One who does buy it is Albert Gore Jr., the vice president turned ecology prophet, who has written a book, The Assault on Reason, which is in essence an assault on Bush. The most prominent figure to buy into the assertion that modern conservatism is a force more sinister than any before seen in this country, Gore has spent much of the last four years railing away at the president for his "incuriosity about new information," his "refusal to even consider complexity," his scorn for all kinds of dissenting opinions, his use of emotion to rouse fear in people, and his "disdain for facts." The problem for Gore is that increasing numbers of people--including a few from the Temple of Science--are saying much the same things about him. Climate change has emerged as a crusading faith in itself, with a high fervor quotient and no room for questions, proving that in order to be a religious fanatic, you don't need a religion per se. As Michael Barone notes, Gore has stolen the tropes of religion: "We Americans have sinned, and we will be punished. .  .  . We have been selfish .  .  . we must do penance by sacrificing some of our comforts (though not the gigantic houses and private jet travel of Al Gore or John Edwards)." Earlier this year the Gaia Napa Valley Hotel (where else?) replaced its stores of Gideon Bibles with copies of An Inconvenient Truth, by Al Gore.

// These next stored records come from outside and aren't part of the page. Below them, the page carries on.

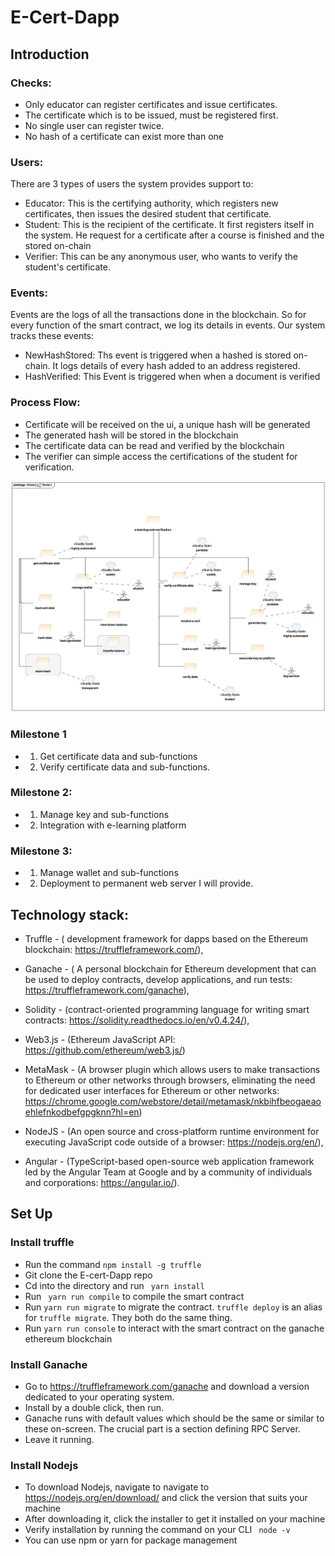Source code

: # E-Cert-Dapp
 ## Introduction

 ### Checks:
 - Only educator can register certificates and issue certificates.
 - The certificate which is to be issued, must be registered first.
 - No single user can register twice.
 - No hash of a certificate can exist more than one

 ### Users:
There are 3 types of users the system provides support to:

 - Educator: This is the certifying authority, which registers new certificates, then issues the desired student that certificate.
 - Student: This is the recipient of the certificate. It first registers itself in the system. He request for a certificate after a course is finished and the stored on-chain
 - Verifier: This can be any anonymous user, who wants to verify the student's certificate.

 ### Events:
Events are the logs of all the transactions done in the blockchain. So for every function of the smart contract, we log its details in events. Our system tracks these events:

 - NewHashStored: Ths event is triggered when a hashed is stored on-chain. It logs details of every hash added to an address registered.
 - HashVerified: This Event is triggered when when a document is verified

### Process Flow:
 - Certificate will be received on the ui, a unique hash will be generated
 - The generated hash will be stored in the blockchain
 - The certificate data can be read and verified by the blockchain
 - The verifier can simple access the certifications of the student for verification.

![Alt text](./diagrams/DAOM_E-Cert.jpg?raw=true "E-Cert Daom")

### Milestone 1

- 1. Get certificate data and sub-functions
- 2. Verify certificate data and sub-functions.

### Milestone 2:

 - 1. Manage key and sub-functions
 - 2. Integration with e-learning platform

### Milestone 3:
 - 1. Manage wallet and sub-functions
 - 2. Deployment to permanent web server I will provide.


## Technology stack:

 - Truffle - ( development framework for dapps based on the Ethereum blockchain: https://truffleframework.com/),
 - Ganache - ( A personal blockchain for Ethereum development that can be used to deploy contracts, develop applications, and run tests: https://truffleframework.com/ganache),
 - Solidity - (contract-oriented programming language for writing smart contracts: https://solidity.readthedocs.io/en/v0.4.24/),
 - Web3.js - (Ethereum JavaScript API: https://github.com/ethereum/web3.js/)

 - MetaMask - (A browser plugin which allows users to make transactions to Ethereum or other networks through browsers, eliminating the need for dedicated user interfaces for Ethereum or other networks: https://chrome.google.com/webstore/detail/metamask/nkbihfbeogaeaoehlefnkodbefgpgknn?hl=en)

 - NodeJS - (An open source and cross-platform runtime environment for executing JavaScript code outside of a browser: https://nodejs.org/en/),
 - Angular - (TypeScript-based open-source web application framework led by the Angular Team at Google and by a community of individuals and corporations: https://angular.io/).

 ## Set Up
 ### Install truffle
  - Run the command `npm install -g truffle`
  - Git clone the E-cert-Dapp repo
  - Cd into the directory and run ` yarn install`
  - Run ` yarn run compile` to compile the smart contract
  - Run `yarn run migrate` to migrate the contract. `truffle deploy` is an alias for `truffle migrate`. They both do the same thing.
  - Run `yarn run console` to interact with the smart contract on the ganache ethereum blockchain

  ### Install Ganache
 - Go to https://truffleframework.com/ganache and download a version dedicated to your operating system.
 - Install by a double click, then run.
 - Ganache runs with default values which should be the same or similar to these on-screen. The crucial part is a section defining RPC Server.
 - Leave it running.

 ### Install Nodejs
 - To download Nodejs, navigate to  navigate to https://nodejs.org/en/download/ and click the version that suits your machine
 - After downloading it, click the installer to get it installed on your machine
 - Verify installation by running the command on your CLI ` node -v`
 - You can use npm or yarn for package management
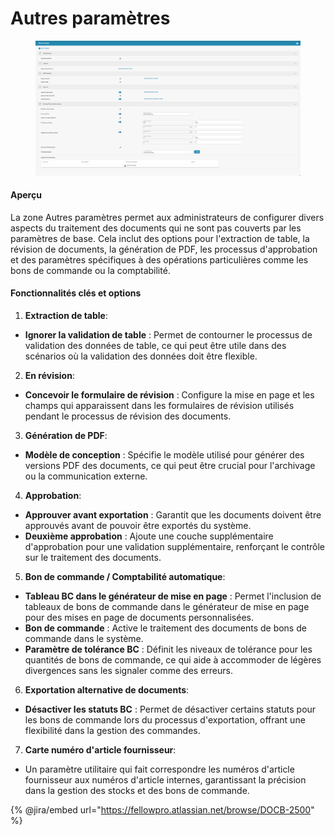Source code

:# Autres paramètres

<figure><img src="../../../../.gitbook/assets/Bildschirmfoto 2024-05-08 um 09.54.48.png" alt=""><figcaption></figcaption></figure>

#### Aperçu

La zone Autres paramètres permet aux administrateurs de configurer divers aspects du traitement des documents qui ne sont pas couverts par les paramètres de base. Cela inclut des options pour l'extraction de table, la révision de documents, la génération de PDF, les processus d'approbation et des paramètres spécifiques à des opérations particulières comme les bons de commande ou la comptabilité.

#### Fonctionnalités clés et options

1. **Extraction de table**:
* **Ignorer la validation de table** : Permet de contourner le processus de validation des données de table, ce qui peut être utile dans des scénarios où la validation des données doit être flexible.
2. **En révision**:
* **Concevoir le formulaire de révision** : Configure la mise en page et les champs qui apparaissent dans les formulaires de révision utilisés pendant le processus de révision des documents.
3. **Génération de PDF**:
* **Modèle de conception** : Spécifie le modèle utilisé pour générer des versions PDF des documents, ce qui peut être crucial pour l'archivage ou la communication externe.
4. **Approbation**:
* **Approuver avant exportation** : Garantit que les documents doivent être approuvés avant de pouvoir être exportés du système.
* **Deuxième approbation** : Ajoute une couche supplémentaire d'approbation pour une validation supplémentaire, renforçant le contrôle sur le traitement des documents.
5. **Bon de commande / Comptabilité automatique**:
* **Tableau BC dans le générateur de mise en page** : Permet l'inclusion de tableaux de bons de commande dans le générateur de mise en page pour des mises en page de documents personnalisées.
* **Bon de commande** : Active le traitement des documents de bons de commande dans le système.
* **Paramètre de tolérance BC** : Définit les niveaux de tolérance pour les quantités de bons de commande, ce qui aide à accommoder de légères divergences sans les signaler comme des erreurs.
6. **Exportation alternative de documents**:
* **Désactiver les statuts BC** : Permet de désactiver certains statuts pour les bons de commande lors du processus d'exportation, offrant une flexibilité dans la gestion des commandes.
7. **Carte numéro d'article fournisseur**:
* Un paramètre utilitaire qui fait correspondre les numéros d'article fournisseur aux numéros d'article internes, garantissant la précision dans la gestion des stocks et des bons de commande.

{% @jira/embed url="https://fellowpro.atlassian.net/browse/DOCB-2500" %}
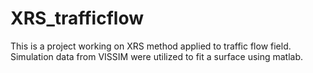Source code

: # XRS_trafficflow
This is a project working on XRS method applied to traffic flow field. Simulation data from VISSIM were utilized to fit a surface using matlab.
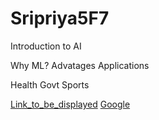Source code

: # Sripriya5F7

Introduction to AI

Why ML?
Advatages 
Applications

Health 
Govt
Sports


[Link_to_be_displayed](Actual_link)
[Google](https://images.pexels.com/photos/674010/pexels-photo-674010.jpeg?cs=srgb&dl=pexels-anjana-c-169994-674010.jpg&fm=jpg)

How true is this truth Gore is spreading? Gore claims that there is a consensus, which just isn't true. "There is unanimity that the planet has warmed by about 1 degree over the last century. Just about everyone agrees that the growth of greenhouse gas emissions from fossil fuels cannot continue forever," says Steve Hayward, of the American Enterprise Institute. "That's where the agreement ends." This hasn't stopped Gore and his fans from comparing his critics to Hitler or to Holocaust deniers, a strange simile as denying something that is known to have happened is different by the standards of any rational person from wondering whether something may occur in the future.

This isn't the only charge of denial of reason that critics have brought against Gore. A British expert on climate change complained to the BBC of "politicians .  .  . confusing the language of fear, terror and disaster with the observable physical reality of climate change, actively ignoring the careful hedging which surrounds science's predictions," and said that "to state that climate change will be 'catastrophic' hides a cascade of value-laden assumptions." Even the New York Times reported that some scientists sympathetic to Gore were nonetheless "alarmed .  .  . at what they call his alarmism," not to mention his "exaggerated and erroneous" arguments, namely, his depiction of "a future in which temperatures soar, ice sheets melt, seas rise, hurricanes batter the coasts and people die en masse."

Even when he was a mere politician, rational discourse was hardly Gore's forte. As a candidate, he was known for the unexplained and radical U-turns he would make in long-standing positions, and for the savagery with which he attacked his opponents. In 2002, he ignored the candidates he was supposed to campaign for as he railed about his close loss in 2000, and urged voters to flock to the polls to punish Republicans and avenge his great wrong. In 2004, it had gotten no better. "In an angry, sweaty shout, sounding like the second coming of Huey Long, Gore drew an extended comparison between the post-Watergate election of 1976, the year of his first election to Congress, and the post-Iraq election of 2004," wrote Chris Suellentrop, describing how Gore relived not only his own loss in 2000 but also his father's long ago loss in the Senate, in a speech that was less a rational argument than a howl of unrelieved rage.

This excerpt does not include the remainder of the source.